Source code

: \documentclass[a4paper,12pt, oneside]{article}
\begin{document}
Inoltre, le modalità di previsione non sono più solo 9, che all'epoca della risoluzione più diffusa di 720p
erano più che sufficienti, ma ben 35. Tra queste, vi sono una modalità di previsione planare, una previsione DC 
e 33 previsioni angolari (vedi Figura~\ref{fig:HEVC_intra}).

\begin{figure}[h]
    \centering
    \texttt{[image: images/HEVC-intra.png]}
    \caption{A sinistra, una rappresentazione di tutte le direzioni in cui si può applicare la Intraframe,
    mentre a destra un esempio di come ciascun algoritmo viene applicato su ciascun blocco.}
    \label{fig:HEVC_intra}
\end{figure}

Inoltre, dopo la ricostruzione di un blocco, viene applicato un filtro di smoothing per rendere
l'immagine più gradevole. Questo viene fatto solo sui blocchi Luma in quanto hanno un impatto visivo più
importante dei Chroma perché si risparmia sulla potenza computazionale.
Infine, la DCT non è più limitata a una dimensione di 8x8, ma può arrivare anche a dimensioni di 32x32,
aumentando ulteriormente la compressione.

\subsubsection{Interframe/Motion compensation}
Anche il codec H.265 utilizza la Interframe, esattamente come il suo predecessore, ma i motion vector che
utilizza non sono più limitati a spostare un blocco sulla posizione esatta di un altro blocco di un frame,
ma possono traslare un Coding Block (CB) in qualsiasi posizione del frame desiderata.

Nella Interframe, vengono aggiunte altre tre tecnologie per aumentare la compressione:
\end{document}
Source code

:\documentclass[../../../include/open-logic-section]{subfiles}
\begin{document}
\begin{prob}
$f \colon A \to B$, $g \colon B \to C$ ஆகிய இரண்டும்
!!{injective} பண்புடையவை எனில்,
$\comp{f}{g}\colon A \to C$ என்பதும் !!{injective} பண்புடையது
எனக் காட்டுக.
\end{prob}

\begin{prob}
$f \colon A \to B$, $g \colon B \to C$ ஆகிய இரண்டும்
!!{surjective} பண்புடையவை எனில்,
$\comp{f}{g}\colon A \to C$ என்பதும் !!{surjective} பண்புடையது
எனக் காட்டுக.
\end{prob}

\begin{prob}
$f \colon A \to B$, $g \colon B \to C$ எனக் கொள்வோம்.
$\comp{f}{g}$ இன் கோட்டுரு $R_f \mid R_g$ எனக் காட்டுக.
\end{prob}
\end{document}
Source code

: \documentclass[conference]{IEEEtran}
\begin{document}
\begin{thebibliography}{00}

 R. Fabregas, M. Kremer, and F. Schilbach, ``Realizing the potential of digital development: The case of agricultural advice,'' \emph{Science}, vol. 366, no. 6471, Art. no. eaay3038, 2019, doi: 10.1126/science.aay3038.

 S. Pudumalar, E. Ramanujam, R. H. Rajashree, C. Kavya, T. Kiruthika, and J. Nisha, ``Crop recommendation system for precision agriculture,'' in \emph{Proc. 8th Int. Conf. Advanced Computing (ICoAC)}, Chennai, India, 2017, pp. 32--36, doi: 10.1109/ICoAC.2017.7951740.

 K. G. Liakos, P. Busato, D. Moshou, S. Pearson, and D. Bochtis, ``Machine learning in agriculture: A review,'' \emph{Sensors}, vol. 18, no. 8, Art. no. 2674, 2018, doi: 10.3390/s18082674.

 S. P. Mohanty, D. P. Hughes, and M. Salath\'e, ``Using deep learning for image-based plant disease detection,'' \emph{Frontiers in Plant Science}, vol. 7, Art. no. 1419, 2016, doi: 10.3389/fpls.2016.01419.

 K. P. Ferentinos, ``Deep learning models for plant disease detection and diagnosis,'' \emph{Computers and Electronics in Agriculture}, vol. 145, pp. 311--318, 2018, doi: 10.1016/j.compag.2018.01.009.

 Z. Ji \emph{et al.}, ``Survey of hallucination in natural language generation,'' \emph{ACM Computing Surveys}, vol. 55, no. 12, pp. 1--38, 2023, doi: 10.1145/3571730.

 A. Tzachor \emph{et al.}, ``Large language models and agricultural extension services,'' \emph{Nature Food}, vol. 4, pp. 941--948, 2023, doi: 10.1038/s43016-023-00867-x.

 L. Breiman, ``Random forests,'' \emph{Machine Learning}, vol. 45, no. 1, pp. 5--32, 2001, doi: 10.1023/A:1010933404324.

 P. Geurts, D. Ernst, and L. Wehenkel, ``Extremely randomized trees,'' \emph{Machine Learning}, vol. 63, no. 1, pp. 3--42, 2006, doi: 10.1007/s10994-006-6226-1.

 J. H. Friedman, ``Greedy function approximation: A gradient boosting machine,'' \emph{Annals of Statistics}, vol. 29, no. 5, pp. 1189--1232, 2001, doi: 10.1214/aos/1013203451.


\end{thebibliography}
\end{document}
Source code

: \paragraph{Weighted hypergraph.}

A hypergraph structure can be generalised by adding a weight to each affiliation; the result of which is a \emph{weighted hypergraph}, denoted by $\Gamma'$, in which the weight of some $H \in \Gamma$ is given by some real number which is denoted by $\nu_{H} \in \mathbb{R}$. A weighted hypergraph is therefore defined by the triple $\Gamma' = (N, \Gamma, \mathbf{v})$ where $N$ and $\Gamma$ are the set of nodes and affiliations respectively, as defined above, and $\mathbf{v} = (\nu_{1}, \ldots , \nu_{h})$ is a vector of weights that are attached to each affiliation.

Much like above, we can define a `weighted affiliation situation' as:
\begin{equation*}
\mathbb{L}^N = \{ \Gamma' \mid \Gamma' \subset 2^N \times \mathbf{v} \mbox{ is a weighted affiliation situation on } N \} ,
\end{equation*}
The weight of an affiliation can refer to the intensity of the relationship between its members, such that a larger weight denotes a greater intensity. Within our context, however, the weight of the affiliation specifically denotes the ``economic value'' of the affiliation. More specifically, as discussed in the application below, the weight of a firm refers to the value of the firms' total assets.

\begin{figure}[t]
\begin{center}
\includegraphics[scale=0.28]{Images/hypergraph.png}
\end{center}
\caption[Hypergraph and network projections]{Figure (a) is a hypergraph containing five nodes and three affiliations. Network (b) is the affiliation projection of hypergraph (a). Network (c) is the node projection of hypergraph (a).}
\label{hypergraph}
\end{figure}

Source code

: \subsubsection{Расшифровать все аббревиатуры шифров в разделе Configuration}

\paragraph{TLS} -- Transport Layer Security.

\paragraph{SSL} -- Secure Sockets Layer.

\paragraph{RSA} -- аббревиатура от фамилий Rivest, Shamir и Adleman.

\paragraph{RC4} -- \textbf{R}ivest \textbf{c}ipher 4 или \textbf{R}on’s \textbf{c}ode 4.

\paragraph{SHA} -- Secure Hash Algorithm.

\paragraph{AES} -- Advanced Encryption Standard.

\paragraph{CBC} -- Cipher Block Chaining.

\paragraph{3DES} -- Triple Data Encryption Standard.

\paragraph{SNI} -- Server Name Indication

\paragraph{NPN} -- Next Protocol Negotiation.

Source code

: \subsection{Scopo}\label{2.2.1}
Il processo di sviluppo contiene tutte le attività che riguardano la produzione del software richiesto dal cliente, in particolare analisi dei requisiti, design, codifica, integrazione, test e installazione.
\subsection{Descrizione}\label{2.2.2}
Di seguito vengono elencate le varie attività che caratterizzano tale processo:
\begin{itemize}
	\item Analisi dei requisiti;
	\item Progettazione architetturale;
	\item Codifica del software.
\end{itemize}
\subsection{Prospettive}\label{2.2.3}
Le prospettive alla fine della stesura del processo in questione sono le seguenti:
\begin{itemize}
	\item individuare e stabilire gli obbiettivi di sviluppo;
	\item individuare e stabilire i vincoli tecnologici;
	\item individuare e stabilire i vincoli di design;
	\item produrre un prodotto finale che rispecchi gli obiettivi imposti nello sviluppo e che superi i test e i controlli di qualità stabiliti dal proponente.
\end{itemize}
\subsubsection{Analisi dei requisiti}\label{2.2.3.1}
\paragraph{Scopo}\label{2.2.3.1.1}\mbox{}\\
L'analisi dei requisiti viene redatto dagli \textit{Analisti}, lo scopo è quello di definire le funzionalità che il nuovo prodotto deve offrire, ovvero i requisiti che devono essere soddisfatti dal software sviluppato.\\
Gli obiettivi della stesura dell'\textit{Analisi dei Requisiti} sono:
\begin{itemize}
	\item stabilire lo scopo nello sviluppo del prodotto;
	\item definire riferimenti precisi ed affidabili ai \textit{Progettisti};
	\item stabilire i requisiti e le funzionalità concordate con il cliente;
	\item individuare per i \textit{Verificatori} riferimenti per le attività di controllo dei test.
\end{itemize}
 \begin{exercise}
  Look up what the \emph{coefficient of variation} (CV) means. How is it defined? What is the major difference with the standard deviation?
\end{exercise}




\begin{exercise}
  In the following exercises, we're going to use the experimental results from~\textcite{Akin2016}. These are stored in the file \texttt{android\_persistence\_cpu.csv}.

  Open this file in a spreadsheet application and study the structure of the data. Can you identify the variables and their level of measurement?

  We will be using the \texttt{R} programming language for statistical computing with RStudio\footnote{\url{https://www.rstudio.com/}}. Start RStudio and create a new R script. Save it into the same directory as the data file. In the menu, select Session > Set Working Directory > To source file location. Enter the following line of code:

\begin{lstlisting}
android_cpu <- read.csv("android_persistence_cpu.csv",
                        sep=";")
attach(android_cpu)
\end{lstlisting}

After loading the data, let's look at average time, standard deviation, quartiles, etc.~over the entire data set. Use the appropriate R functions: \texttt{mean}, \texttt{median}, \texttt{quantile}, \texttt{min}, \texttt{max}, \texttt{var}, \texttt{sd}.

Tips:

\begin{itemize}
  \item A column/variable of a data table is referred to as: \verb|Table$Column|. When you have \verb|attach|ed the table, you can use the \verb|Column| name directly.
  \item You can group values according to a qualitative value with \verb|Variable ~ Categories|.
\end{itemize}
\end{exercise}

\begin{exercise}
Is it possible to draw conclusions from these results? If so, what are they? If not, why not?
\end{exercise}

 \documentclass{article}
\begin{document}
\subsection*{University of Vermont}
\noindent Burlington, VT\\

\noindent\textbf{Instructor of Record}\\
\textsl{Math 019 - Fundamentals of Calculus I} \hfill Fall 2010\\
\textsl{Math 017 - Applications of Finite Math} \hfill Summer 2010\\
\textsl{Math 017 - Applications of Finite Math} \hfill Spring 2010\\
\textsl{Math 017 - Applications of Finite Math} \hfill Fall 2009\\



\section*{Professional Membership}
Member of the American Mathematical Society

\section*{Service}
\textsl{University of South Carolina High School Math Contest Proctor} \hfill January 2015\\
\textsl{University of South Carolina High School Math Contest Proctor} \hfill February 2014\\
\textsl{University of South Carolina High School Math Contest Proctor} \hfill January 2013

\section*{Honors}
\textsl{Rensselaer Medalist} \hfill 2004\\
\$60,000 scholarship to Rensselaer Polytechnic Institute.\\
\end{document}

· · · · ·

Please give the count of lines in the listing that include the string "Contest", with no words around it.

3